I’ve looked at Inform 7 two or three times in the past two years, each time devoting several days to it and then saying, “Nahhh.” After poking around for a few hours over the past couple of days with the latest version, I think maybe I can deal with it. Maybe.
My earlier reservations have not evaporated: I still feel that “natural language” programming is the wrong way to go, for several reasons. First, it requires materially more typing than conventional code. Second, statements that appear sensible to a human reader (that is, to the author) and will compile may not in fact work.
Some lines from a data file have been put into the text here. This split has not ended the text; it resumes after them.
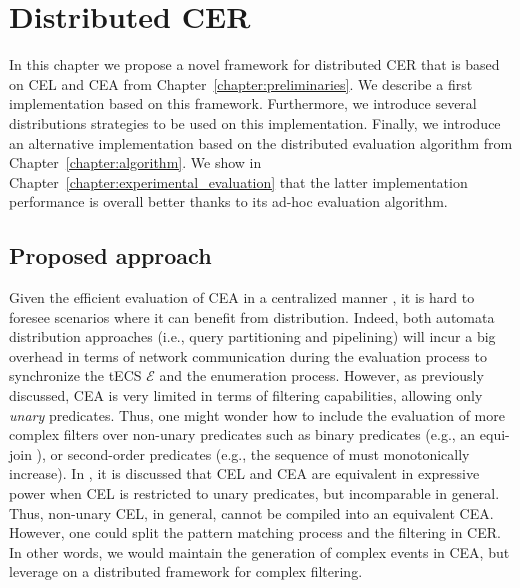 \chapter{Distributed CER}\label{chapter:distributed-cer}

In this chapter we propose a novel framework for distributed CER that is based on CEL and CEA from Chapter~\ref{chapter:preliminaries}. We describe a first implementation based on this framework. Furthermore, we introduce several distributions strategies to be used on this implementation. Finally, we introduce an alternative implementation based on the distributed evaluation algorithm from Chapter~\ref{chapter:algorithm}. We show in Chapter~\ref{chapter:experimental_evaluation} that the latter implementation performance is overall better thanks to its ad-hoc evaluation algorithm.

\section{Proposed approach}\label{sec:proposed-approach}

Given the efficient evaluation of CEA in a centralized manner \cite{formal-framework-cer, core}, it is hard to foresee scenarios where it can benefit from distribution. Indeed, both automata distribution approaches (i.e., query partitioning and pipelining) will incur a big overhead in terms of network communication during the evaluation process to synchronize the tECS $\mathcal{E}$ and the enumeration process. However, as previously discussed, CEA is very limited in terms of filtering capabilities, allowing only \emph{unary} predicates. Thus, one might wonder how to include the evaluation of more complex filters over non-unary predicates such as binary predicates (e.g., an equi-join ), or second-order predicates (e.g., the sequence of  must monotonically increase). In \cite{on-the-expressiveness}, it is discussed that CEL and CEA are equivalent in expressive power when CEL is restricted to unary predicates, but incomparable in general. Thus, non-unary CEL, in general, cannot be compiled into an equivalent CEA. However, one could split the pattern matching process and the filtering in CER. In other words, we would maintain the generation of complex events in CEA, but leverage on a distributed framework for complex filtering.

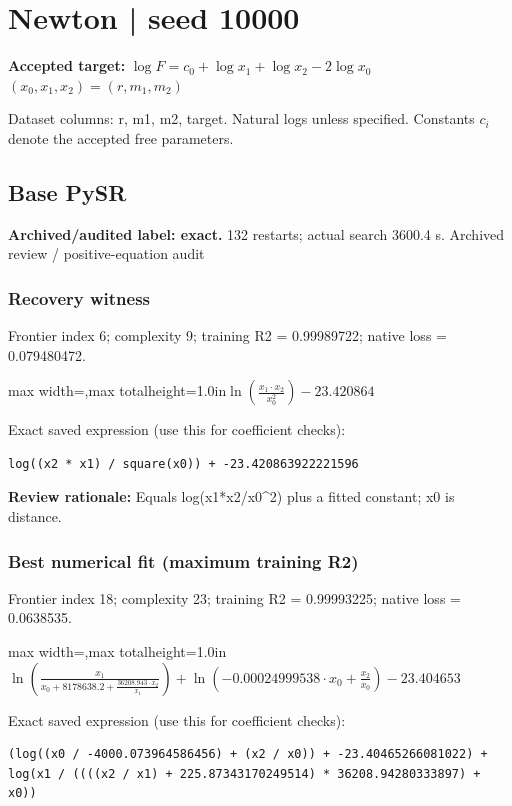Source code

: \documentclass[10pt,letterpaper,landscape]{article}
\begin{document}
\section*{Newton | seed 10000}
\textbf{Accepted target:} $\displaystyle \log F=c_0+\log x_1+\log x_2-2\log x_0$\hfill $(x_0,x_1,x_2)=(r,m_1,m_2)$\par
{\small Dataset columns: r, m1, m2, target. Natural logs unless specified. Constants $c_i$ denote the accepted free parameters.}\par\medskip
\begin{minipage}[t]{0.485\textwidth}
\subsection*{Base PySR}
\textbf{Archived/audited label: exact.} 132 restarts; actual search 3600.4 s.
{\small Archived review / positive-equation audit}
\subsubsection*{Recovery witness}
Frontier index 6; complexity 9; training R2 = 0.99989722; native loss = 0.079480472.
\begin{center}\begin{adjustbox}{max width=\linewidth,max totalheight=1.0in}$\displaystyle \ln{\left(\frac{x_{1} \cdot x_{2}}{x_{0}^{2}} \right)} - 23.420864$\end{adjustbox}\end{center}
{\scriptsize Exact saved expression (use this for coefficient checks):}
\begin{lstlisting}
log((x2 * x1) / square(x0)) + -23.420863922221596
\end{lstlisting}
{\small\textbf{Review rationale:} Equals log(x1*x2/x0\textasciicircum{}2) plus a fitted constant; x0 is distance.}
\subsubsection*{Best numerical fit (maximum training R2)}
Frontier index 18; complexity 23; training R2 = 0.99993225; native loss = 0.0638535.
\begin{center}\begin{adjustbox}{max width=\linewidth,max totalheight=1.0in}$\displaystyle \ln{\left(\frac{x_{1}}{x_{0} + 8178638.2 + \frac{36208.943 \cdot x_{2}}{x_{1}}} \right)} + \ln{\left(- 0.00024999538 \cdot x_{0} + \frac{x_{2}}{x_{0}} \right)} - 23.404653$\end{adjustbox}\end{center}
{\scriptsize Exact saved expression (use this for coefficient checks):}
\begin{lstlisting}
(log((x0 / -4000.073964586456) + (x2 / x0)) + -23.40465266081022) + log(x1 / ((((x2 / x1) + 225.87343170249514) * 36208.94280333897) + x0))
\end{lstlisting}
\end{minipage}\hfill
\end{document}
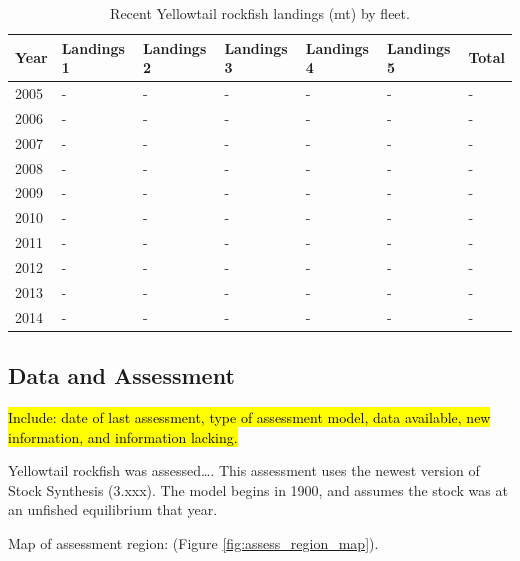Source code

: \documentclass[12pt,]{article}
\begin{document}
\begin{table}[ht]
\centering
\caption{Recent Yellowtail rockfish landings (mt) by 
                                            fleet.} 
\label{tab:Exec_catch}
\begin{tabular}{l>{\centering}p{1in}>{\centering}p{1in}>{\centering}p{1in}>{\centering}p{.9in}>{\centering}p{.9in}>{\centering}p{.6in}}
  \hline
Year & Landings 1 & Landings 2 & Landings 3 & Landings 4 & Landings 5 & Total \\ 
  \hline
2005 & - & - & - & - & - & - \\ 
  2006 & - & - & - & - & - & - \\ 
  2007 & - & - & - & - & - & - \\ 
  2008 & - & - & - & - & - & - \\ 
  2009 & - & - & - & - & - & - \\ 
  2010 & - & - & - & - & - & - \\ 
  2011 & - & - & - & - & - & - \\ 
  2012 & - & - & - & - & - & - \\ 
  2013 & - & - & - & - & - & - \\ 
  2014 & - & - & - & - & - & - \\ 
   \hline
\end{tabular}
\end{table}

\FloatBarrier

\newpage

\subsection*{Data and Assessment}\label{data-and-assessment}

\hl{Include: date of last assessment, type of assessment model, data available, new 
information, and information lacking.}

Yellowtail rockfish was assessed\ldots{}. This assessment uses the
newest version of Stock Synthesis (3.xxx). The model begins in 1900, and
assumes the stock was at an unfished equilibrium that year.

Map of assessment region: (Figure \ref{fig:assess_region_map}).
\end{document}
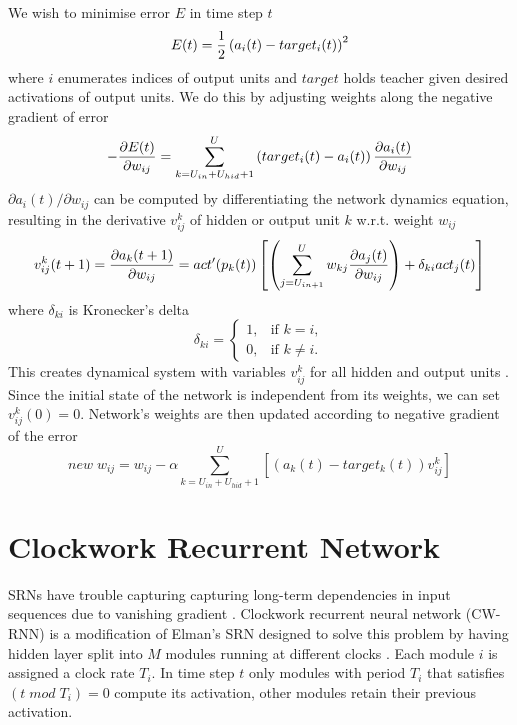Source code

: \documentclass[12pt,oneside]{fithesis2}
\begin{document}
We wish to minimise error $E$ in time step $t$ %
$$E(t) = {1 \over 2}\left(a_i(t) - target_i(t)\right)^2$$
where $i$ enumerates indices of output units and $target$ holds teacher given desired activations of output units. We do this by adjusting weights along the negative gradient of error
$$-{{\partial E(t)} \over {\partial w_{ij}}} = \sum\limits_{k=U_{in}+U_{hid}+1}^U \left( target_i(t) - a_i(t) \right) {{\partial a_i(t)} \over {\partial w_{ij}}}$$
${\partial a_i(t)} / {\partial w_{ij}}$ can be computed by differentiating the network dynamics equation, resulting in the derivative $v^k_{ij}$ of hidden or output unit $k$ w.r.t. weight $w_{ij}$
$$ v^k_{ij}(t+1) = {{\partial a_k(t+1)} \over {\partial w_{ij}}} = act'(p_k(t)) \left[ \left(\sum\limits_{j=U_{in+1}}^{U}  w_{kj} {{\partial a_j(t)} \over {\partial w_{ij}}}\right) + \delta_{ki} act_j(t) \right] $$
where $\delta_{ki}$ is Kronecker's delta
$$\delta_{ki} =
    \begin{cases}
            1, &         \text{if } k=i,\\
            0, &         \text{if } k\neq i.
    \end{cases}$$
This creates dynamical system with variables $v^k_{ij}$ for all hidden and output units \cite{williams-zipser}. Since the initial state of the network is independent from its weights, we can set $v^k_{ij}(0) = 0$. Network's weights are then updated according to negative gradient of the error
$$new \; w_{ij} =  w_{ij} - \alpha \sum\limits_{k=U_{in}+U_{hid}+1}^U \left[ \left(a_k(t) - target_k(t) \right) v_{ij}^k \right]$$

\section{Clockwork Recurrent Network}
SRNs have trouble capturing capturing long-term dependencies in input sequences due to vanishing gradient \cite{vanishing-gradient}. Clockwork recurrent neural network (CW-RNN) is a modification of Elman's SRN designed to solve this problem by having hidden layer split into $M$ modules running at different clocks \cite{cw-rnn}.
Each module $i$ is assigned a clock rate $T_i$. In time step $t$ only modules with period $T_i$ that satisfies $(t \; mod \; T_i) = 0$ compute its activation, other modules retain their previous activation.  \par
\end{document}
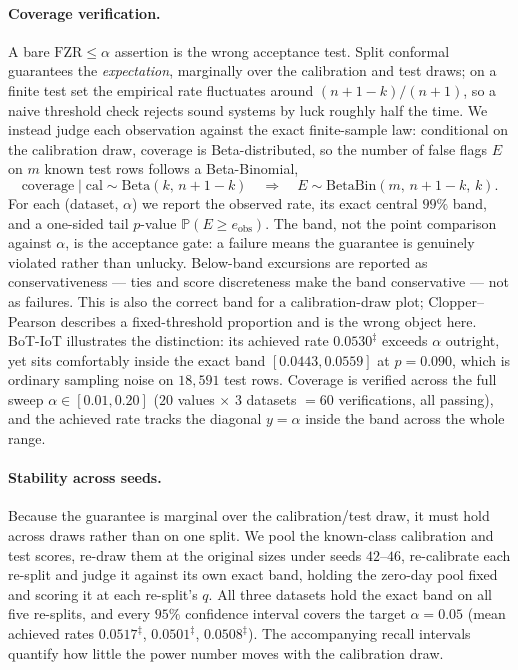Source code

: \paragraph{Coverage verification.}
A bare $\mathrm{FZR} \leq \alpha$ assertion is the wrong acceptance test. Split conformal guarantees the
\emph{expectation}, marginally over the calibration and test draws; on a finite test set the empirical rate
fluctuates around $(n+1-k)/(n+1)$, so a naive threshold check rejects sound systems by luck roughly half the
time. We instead judge each observation against the exact finite-sample law: conditional on the calibration
draw, coverage is Beta-distributed, so the number of false flags $E$ on $m$ known test rows follows a
Beta-Binomial,
\begin{equation}
\mathrm{coverage} \mid \mathrm{cal} \sim \mathrm{Beta}(k,\, n{+}1{-}k)
\quad \Longrightarrow \quad
E \sim \mathrm{BetaBin}(m,\, n{+}1{-}k,\, k).
\end{equation}
For each (dataset, $\alpha$) we report the observed rate, its exact central $99\%$ band, and a one-sided
tail $p$-value $\mathbb{P}(E \geq e_{\mathrm{obs}})$. The band, not the point comparison against $\alpha$,
is the acceptance gate: a failure means the guarantee is genuinely violated rather than unlucky. Below-band
excursions are reported as conservativeness --- ties and score discreteness make the band conservative ---
not as failures. This is also the correct band for a calibration-draw plot; Clopper--Pearson describes a
fixed-threshold proportion and is the wrong object here. BoT-IoT illustrates the distinction: its achieved
rate $0.0530^{\ddag}$ exceeds $\alpha$ outright, yet sits comfortably inside the exact band
$[0.0443, 0.0559]$ at $p = 0.090$, which is ordinary sampling noise on $18{,}591$ test rows. Coverage is
verified across the full sweep $\alpha \in [0.01, 0.20]$ ($20$ values $\times$ $3$ datasets $=60$
verifications, all passing), and the achieved rate tracks the diagonal $y = \alpha$ inside the band across
the whole range.

\paragraph{Stability across seeds.}
Because the guarantee is marginal over the calibration/test draw, it must hold across draws rather than on
one split. We pool the known-class calibration and test scores, re-draw them at the original sizes under
seeds $42$--$46$, re-calibrate each re-split and judge it against its own exact band, holding the zero-day
pool fixed and scoring it at each re-split's $q$. All three datasets hold the exact band on all five
re-splits, and every $95\%$ confidence interval covers the target $\alpha = 0.05$ (mean achieved rates
$0.0517^{\ddag}$, $0.0501^{\ddag}$, $0.0508^{\ddag}$). The accompanying recall intervals quantify how little
the power number moves with the calibration draw.

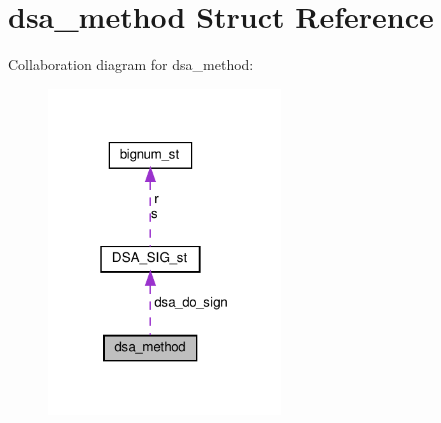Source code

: \hypertarget{structdsa__method}{}\section{dsa\+\_\+method Struct Reference}
\label{structdsa__method}


Collaboration diagram for dsa\+\_\+method\+:
\nopagebreak
\begin{figure}[H]
\begin{center}
\leavevmode
\includegraphics[width=175pt]{structdsa__method__coll__graph}
\end{center}
\end{figure}
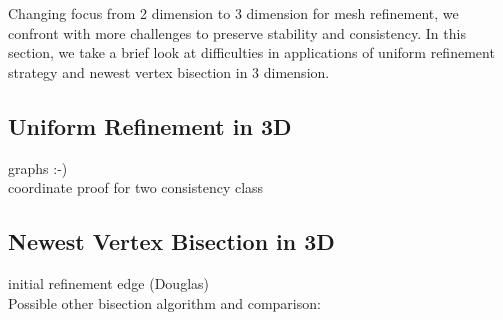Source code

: Changing focus from 2 dimension to 3 dimension for mesh refinement, we confront with more challenges to preserve stability and consistency. In this section, we take a brief look at difficulties in applications of uniform refinement strategy and newest vertex bisection in 3 dimension.

\subsection{Uniform Refinement in 3D}
graphs :-)\\
coordinate proof for two consistency class
\subsection{Newest Vertex Bisection in 3D}
initial refinement edge (Douglas)\\
Possible other bisection algorithm and comparison:

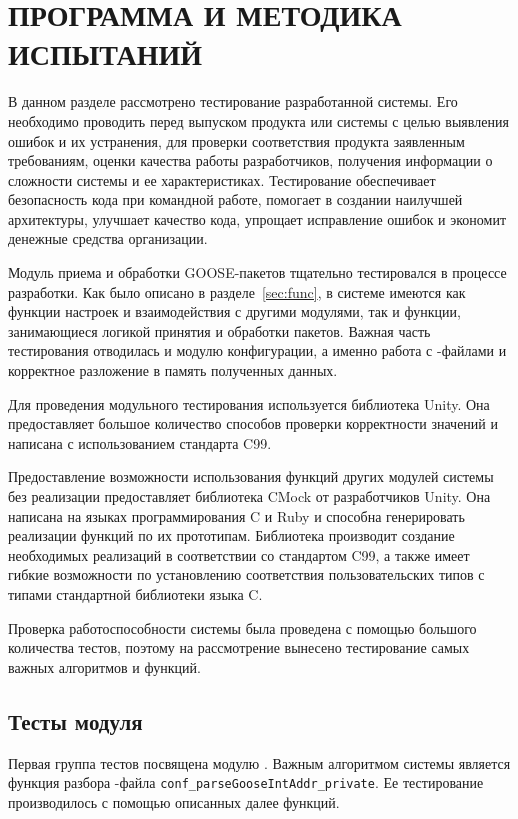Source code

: \section{ПРОГРАММА И МЕТОДИКА ИСПЫТАНИЙ}
\label{sec:testing}

В данном разделе рассмотрено тестирование разработанной системы.
Его необходимо проводить перед выпуском продукта или системы
с целью выявления ошибок и их устранения, для проверки соответствия продукта
заявленным требованиям, оценки качества работы разработчиков,
получения информации о сложности системы и ее характеристиках. Тестирование
обеспечивает безопасность кода при командной работе, помогает в создании наилучшей
архитектуры, улучшает качество кода, упрощает исправление ошибок и экономит денежные
средства организации.

Модуль приема и обработки GOOSE-пакетов тщательно тестировался в процессе разработки.
Как было описано в разделе~\ref{sec:func}, в системе имеются как функции настроек
и взаимодействия с другими модулями, так и функции, занимающиеся логикой принятия и
обработки пакетов. Важная часть тестирования отводилась и модулю конфигурации, а именно
работа с \cid-файлами и корректное разложение в память полученных данных.

Для проведения модульного тестирования используется библиотека Unity. Она предоставляет
большое количество способов проверки корректности значений и написана с использованием
стандарта C99.

Предоставление возможности использования функций других модулей системы без реализации
предоставляет библиотека CMock от разработчиков Unity. Она написана на языках программирования
C и Ruby и способна генерировать реализации функций по их прототипам. Библиотека
производит создание необходимых реализаций в соответствии со
стандартом C99, а также имеет гибкие
возможности по установлению соответствия пользовательских типов с типами стандартной библиотеки
языка C.

Проверка работоспособности системы была проведена с помощью большого количества тестов, поэтому на рассмотрение вынесено тестирование самых важных алгоритмов и функций.

\subsection{Тесты модуля \moduleCfg}

Первая группа тестов посвящена модулю \moduleCfg. Важным алгоритмом системы является
функция разбора \cid-файла \lstinline{conf_parseGooseIntAddr_private}.
Ее тестирование производилось с помощью описанных далее функций.


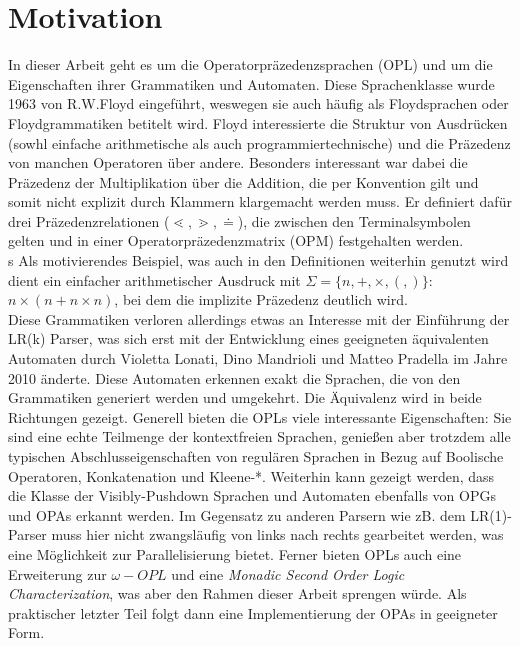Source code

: \section{Motivation}
In dieser Arbeit geht es um die Operatorpräzedenzsprachen (OPL) und um die Eigenschaften ihrer Grammatiken und Automaten. Diese Sprachenklasse wurde 1963 von R.W.Floyd eingeführt, weswegen sie auch häufig als Floydsprachen oder Floydgrammatiken betitelt wird. Floyd interessierte die Struktur von Ausdrücken (sowhl einfache arithmetische als auch programmiertechnische) und die Präzedenz von manchen Operatoren über andere. Besonders interessant war dabei die Präzedenz der Multiplikation über die Addition, die per Konvention gilt und somit nicht explizit durch Klammern klargemacht werden muss. Er definiert dafür drei Präzedenzrelationen ($\lessdot, \gtrdot, \doteq$), die zwischen den Terminalsymbolen gelten und in einer Operatorpräzedenzmatrix (OPM) festgehalten werden.\\s
Als motivierendes Beispiel, was auch in den Definitionen weiterhin genutzt wird dient ein einfacher arithmetischer Ausdruck mit $\Sigma = \{n, +, \times, (, )\}$:\\ $ n \times (n + n \times n)$, bei dem die implizite Präzedenz deutlich wird.\\
Diese Grammatiken verloren allerdings etwas an Interesse mit der Einführung der LR(k) Parser, was sich erst mit der Entwicklung eines geeigneten äquivalenten Automaten durch Violetta Lonati, Dino Mandrioli und Matteo Pradella im Jahre 2010 änderte. Diese Automaten erkennen exakt die Sprachen, die von den Grammatiken generiert werden und umgekehrt. Die Äquivalenz wird in beide Richtungen gezeigt.
Generell bieten die OPLs viele interessante Eigenschaften: Sie sind eine echte Teilmenge der kontextfreien Sprachen, genießen aber trotzdem alle typischen Abschlusseigenschaften von regulären Sprachen in Bezug auf Boolische Operatoren, Konkatenation und Kleene-*. 
Weiterhin kann gezeigt werden, dass die Klasse der Visibly-Pushdown Sprachen und Automaten ebenfalls von OPGs und OPAs erkannt werden. Im Gegensatz zu anderen Parsern wie zB. dem LR(1)- Parser muss hier nicht zwangsläufig von links nach rechts gearbeitet werden, was eine Möglichkeit zur Parallelisierung bietet. Ferner bieten OPLs auch eine Erweiterung zur $\omega- OPL$ und eine \textit{Monadic Second Order Logic Characterization}, was aber den Rahmen dieser Arbeit sprengen würde.
Als praktischer letzter Teil folgt dann eine Implementierung der OPAs in geeigneter Form.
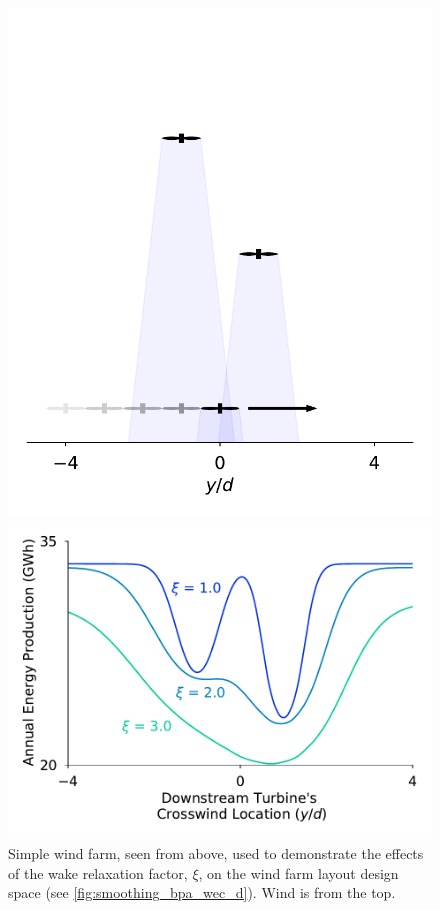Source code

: \documentclass[a4paper]{jpconf}
\begin{document}
\begin{figure}[ht]
	\centering
	\begin{minipage}[t]{0.43\textwidth}
		\centering
		\includegraphics[width=\textwidth, trim={-0.5cm -0.5cm -0.5cm 3.25cm}, clip]{final_images/layouts/3turb-design-space}
		\caption{Simple wind farm, seen from above, used to demonstrate the effects of the wake relaxation factor, $\xi$, on the wind farm layout design space (see \cref{fig:smoothing_bpa_wec_d}). Wind is from the top.}
		\label{fig:smoothing_locations_wec_d}
	\end{minipage}\hspace{1pc}%
	\begin{minipage}[t]{0.52\textwidth}
		\centering
		\includegraphics[width=\textwidth]{smoothing_bpa_wec_d}

\end{minipage}
\end{figure}
\end{document}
For an example of the first problem, consider the following code, first in Inform 7 and then in TADS 3. The two blocks do exactly the same thing.
The troll is a man. Understand “fearsome” and “intimidating” and “muscular” and “ogre” as the troll.
troll: Man ‘fearsome intimidating muscular troll/ogre’ ‘troll’
As far as I can see at the moment, almost every block of I7 code written during the course of game development will suffer from about the same amount of excess verbosity. For an example of the second problem, consider these two statements, both in I7:
The troll carries a club.
Instead of taking something when the troll carries the thing, say “The troll sneers at you. ‘You tryin[‘] ta get clobbered, bub?'”
My goodness, how could there possibly be a bug in that code? But there is. If the game includes the second statement, the troll will stop the player from ever picking up anything, even if he isn’t in the same location as the player character. The correct version is this:
Instead of taking something when the troll contains the thing, say “The troll sneers at you. ‘You tryin[‘] ta get clobbered, bub?'”
The difference: I’ve replaced “carries” with “contains.”
Interactive fiction programming is, of necessity, much concerned with the containment hierarchy — that is, with which objects are inside of, on top of, underneath, or behind other things. In this example, the word “carries” can be used to set up the containment hierarchy (thus making the club object a “child” of the troll object), but it cannot be used to test the containment hierarchy. Any native speaker of English can see at a glance that the two versions of the statement mean the same thing (indeed, “carries” is more sensible than “contains”!), but Inform can’t. Nor does it issue a compiler error. It just interprets what you’ve written in some bizarre manner and generates buggy game code.
If you’re not a programmer, it may not be obvious … but in a conventional programming language, making a mistake of this sort is somewhat more difficult. Not impossible (I’ve done it), but you have to work harder to fool the compiler.